TL;DR - this is an optimization that doesn't have much effect at small lru_cache sizes, but (see Raymond's reply) has a larger effect as your lru_cache size gets bigger.

So this piqued my interest and I decided to see if this was actually true.

First I went and read the source for the LRU cache. The implementation for cpython is here: https://github.com/python/cpython/blob/master/Lib/functools.py#L723 and I didn't see anything that jumped out to me as something that would operate better based on powers of two.

So, I wrote a short python program to make LRU caches of various sizes and then exercise those caches several times. Here's the code:

from functools import lru_cache
from collections import defaultdict
from statistics import mean
import time

def run_test(i):
    # We create a new decorated perform_calc
    @lru_cache(maxsize=i)
    def perform_calc(input):
        return input * 3.1415

    # let's run the test 5 times (so that we exercise the caching)
    for j in range(5):
        # Calculate the value for a range larger than our largest cache
        for k in range(2000):
            perform_calc(k)

for t in range(10):
    print (t)
    values = defaultdict(list)
    for i in range(1,1025):
        start = time.perf_counter()
        run_test(i)
        t = time.perf_counter() - start
        values[i].append(t)

for k,v in values.items():
    print(f"{k}\t{mean(v)}")

I ran this on a macbook pro under light load with python 3.7.7.

Here's the results:

https://docs.google.com/spreadsheets/d/1LqZHbpEL_l704w-PjZvjJ7nzDI1lx8k39GRdm3YGS6c/preview?usp=sharing

LRU Cache size vs time. The graph is random and spiky.

The random spikes are probably due to GC pauses or system interrupts.

At this point I realized that my code always generated cache misses, and never cache hits. What happens if we run the same thing, but always hit the cache?

I replaced the inner loop with:

    # let's run the test 5 times (so that we exercise the caching)
    for j in range(5):
        # Only ever create cache hits
        for k in range(i):
            perform_calc(k)

The data for this is in the same spreadsheet as above, second tab.

Let's see: Graph of LRU Cache size vs Time with only cache hits. The graph is random and spiky.

Hmm, but we don't really care about most of these numbers.
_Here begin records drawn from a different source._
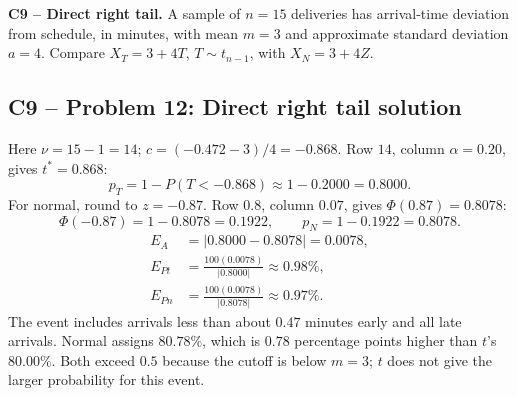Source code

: {
\textbf{C9 -- Direct right tail.} A sample of $n=15$ deliveries has arrival-time deviation from schedule, in minutes, with mean $m=3$ and approximate standard deviation $a=4$. Compare $X_T=3+4T$, $T\sim t_{n-1}$, with $X_N=3+4Z$.
\label{sol:q12}
\subsection*{C9 -- Problem 12: Direct right tail solution }
Here $\nu=15-1=14$; $c=(-0.472-3)/4=-0.868$.
Row $14$, column $\alpha=0.20$, gives $t^*=0.868$:
\[
 p_T=1-P(T<-0.868)\approx1-0.2000=\boxed{0.8000}.
\]
For normal, round to $z=-0.87$.
Row $0.8$, column $0.07$, gives $\Phi(0.87)=0.8078$:
\[
 \Phi(-0.87)=1-0.8078=0.1922,\qquad p_N=1-0.1922=\boxed{0.8078}.
\]
\[
 \begin{aligned}
 E_A&=|0.8000-0.8078|=\boxed{0.0078},\\
 E_{Pt}&=\frac{100(0.0078)}{|0.8000|}\approx\boxed{0.98\%},\\
 E_{Pn}&=\frac{100(0.0078)}{|0.8078|}\approx\boxed{0.97\%}.
 \end{aligned}
\]
The event includes arrivals less than about $0.47$ minutes early and all late arrivals.
Normal assigns $80.78\%$, which is $0.78$ percentage points higher than $t$'s $80.00\%$.
Both exceed $0.5$ because the cutoff is below $m=3$; $t$ does not give the larger probability for this event.
\secInicio[sec:q12]
}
Also, we're not doing the same amount of work for each test, so the timing doesn't seem useful.

What if we run it for just 2^n 2^n + 1, and 2^n - 1. Since this speeds things up, we'll average it out over 100 tests, instead of just 10.

We'll also generate a large random list to run on, since that way we'll expect to have some cache hits and cache misses.

from functools import lru_cache
from collections import defaultdict
from statistics import mean
import time
import random

rands = list(range(128)) + list(range(128)) + list(range(128)) + list(range(128)) + list(range(128)) + list(range(128)) + list(range(128)) + list(range(128))
random.shuffle(rands)

def run_test(i):
    # We create a new decorated perform_calc
    @lru_cache(maxsize=i)
    def perform_calc(input):
        return input * 3.1415

    # let's run the test 5 times (so that we exercise the caching)
    for j in range(5):
        for k in rands:
            perform_calc(k)

for t in range(100):
    print (t)
    values = defaultdict(list)
    # Interesting numbers, and how many random elements to generate
    for i in [15, 16, 17, 31, 32, 33, 63, 64, 65, 127, 128, 129, 255, 256, 257, 511, 512, 513, 1023, 1024, 1025]:
        start = time.perf_counter()
        run_test(i)
        t = time.perf_counter() - start
        values[i].append(t)

for k,v in values.items():
    print(f"{k}\t{mean(v)}")

Data for this is in the third tab of the spreadsheet above.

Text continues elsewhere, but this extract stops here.